Einen augenfälligen Teil des Buches machen die in guter Qualität eingefügten Fotografien aus, in ihrer Nüchternheit unspektakulär, in ihrer bildlichen Aussage jedoch beeindruckend. Sie stammen sämtlich von ihm. Durch die dem Text entnommenen Bildlegenden fügen sie sich organisch ein. Sie unterstreichen den Erlebnischarakter des Buches. Sie erinnern den durch Poesie oder Philosophie gefangenen Leser daran, dass hier ganz sachlich auch physisch gegangen wird und stellen eine Verbindung zum Buchtitel her. Sie nehmen ihn mit in eine gigantische Schöpfung und Auflösung der Formen, in eine Welt ohne Anfang und Ende, in der alles ununterbrochen geboren wird. Man taucht in die weißen Wasser der Wolken ein, verspürt das Erklingen der Erdorgel, lässt sich von Wind niederdrücken und freut sich über die gesuchten und gefundenen raren Wasserstellen im Karst. Man begibt sich in die Spur von Hasen und Bären und bekommt so eine Ahnung vom menschlichen Unvermögen, das einzig Lebenswerte, nämlich das Leben selbst zu erleben. Es ist erstaunlich, dass man bei der gewissen Disziplinlosigkeit bezüglich der inhaltlichen Abfolge von Reflexionen und Beschreibungen das Buch doch gern von vorn bis zum Schluss liest, Seite für Seite und mit einer gewissen Spannung, deren Ursprung man sich nicht so ohne Weiteres erklären kann. Es ist wohl ein bisschen die Herausforderung an den Geher, den Wanderer, zu gehen im Kopf und in festen Schuhen, einmal zu sein und nicht nur haben zu wollen. Denn der Besitz ist der Köder, wir sind die Beute, stellt Edo Popovic´  fest. Es ist ein Buch von und für unterwegs. Die zahlreichen slawischen Namen mit ihren irritierenden Zeichen zur Aussprache sollten für den global orientierten Leser der offensichtlich gelungenen Übersetzung keine Hürde darstellen. Würde man sie einfach weglesen, fehlte etwas an der Substanz der fremden Wörter und damit an der Identifikation mit einem besonderen Teil der europäischen Kulturgeschichte.
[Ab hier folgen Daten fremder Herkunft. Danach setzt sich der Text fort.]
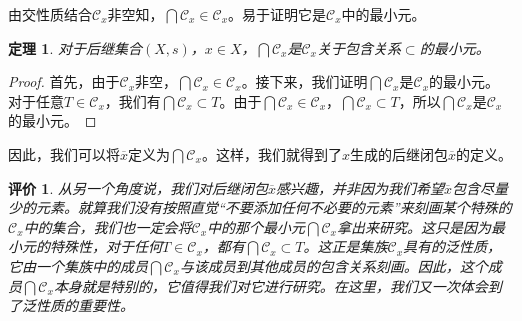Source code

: \documentclass[oneside, 12pt]{ctexart}
\newtheorem{theorem}{定理}[section]
\newtheorem{remark}{评价}[section]
\begin{document}
由交性质结合$\mathcal{C}_x$非空知，$\bigcap\mathcal{C}_x \in \mathcal{C}_x$。易于证明它是$\mathcal{C}_x$中的最小元。

\begin{theorem}
	对于后继集合$(X, s)$，$x \in X$，$\bigcap\mathcal{C}_x$是$\mathcal{C}_x$关于包含关系$\subset$的最小元。
\end{theorem}

\begin{proof}
	首先，由于$\mathcal{C}_x$非空，$\bigcap\mathcal{C}_x \in \mathcal{C}_x$。接下来，我们证明$\bigcap\mathcal{C}_x$是$\mathcal{C}_x$的最小元。对于任意$T \in \mathcal{C}_x$，我们有$\bigcap\mathcal{C}_x \subset T$。由于$\bigcap\mathcal{C}_x \in \mathcal{C}_x$，$\bigcap\mathcal{C}_x \subset T$，所以$\bigcap\mathcal{C}_x$是$\mathcal{C}_x$的最小元。
\end{proof}

因此，我们可以将$\overline{x}$定义为$\bigcap\mathcal{C}_x$。这样，我们就得到了$x$生成的后继闭包$\overline{x}$的定义。

\begin{remark}
从另一个角度说，我们对后继闭包$\overline{x}$感兴趣，并非因为我们希望$\overline{x}$包含尽量少的元素。就算我们没有按照直觉“不要添加任何不必要的元素”来刻画某个特殊的$\mathcal{C}_x$中的集合，我们也一定会将$\mathcal{C}_x$中的那个最小元$\bigcap\mathcal{C}_x$拿出来研究。这只是因为最小元的特殊性，对于任何$T \in \mathcal{C}_x$，都有$\bigcap\mathcal{C}_x \subset T$。这正是集族$\mathcal{C}_x$具有的泛性质，它由一个集族中的成员$\bigcap\mathcal{C}_x$与该成员到其他成员的包含关系刻画。因此，这个成员$\bigcap\mathcal{C}_x$本身就是特别的，它值得我们对它进行研究。在这里，我们又一次体会到了泛性质的重要性。
\end{remark}
\end{document}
Auf der Rückseite des Buchdeckels steht im Pendant des schwarzen Fußabdrucks von der Vorderseite: Ein poetischer Ratgeber, der uns lehrt, was wir selbst und unsere Welt zum Überleben brauchen. Offensichtlich ist das nicht sehr viel! Dieses ungewöhnliche Buch mit all seinen zugegebenen Schwächen ist eine Lektion in Bescheidenheit und wird trotzdem oder gerade deshalb diesen oder jenen Liebhaber finden. Denn es bleibt dem Leben auf der Spur!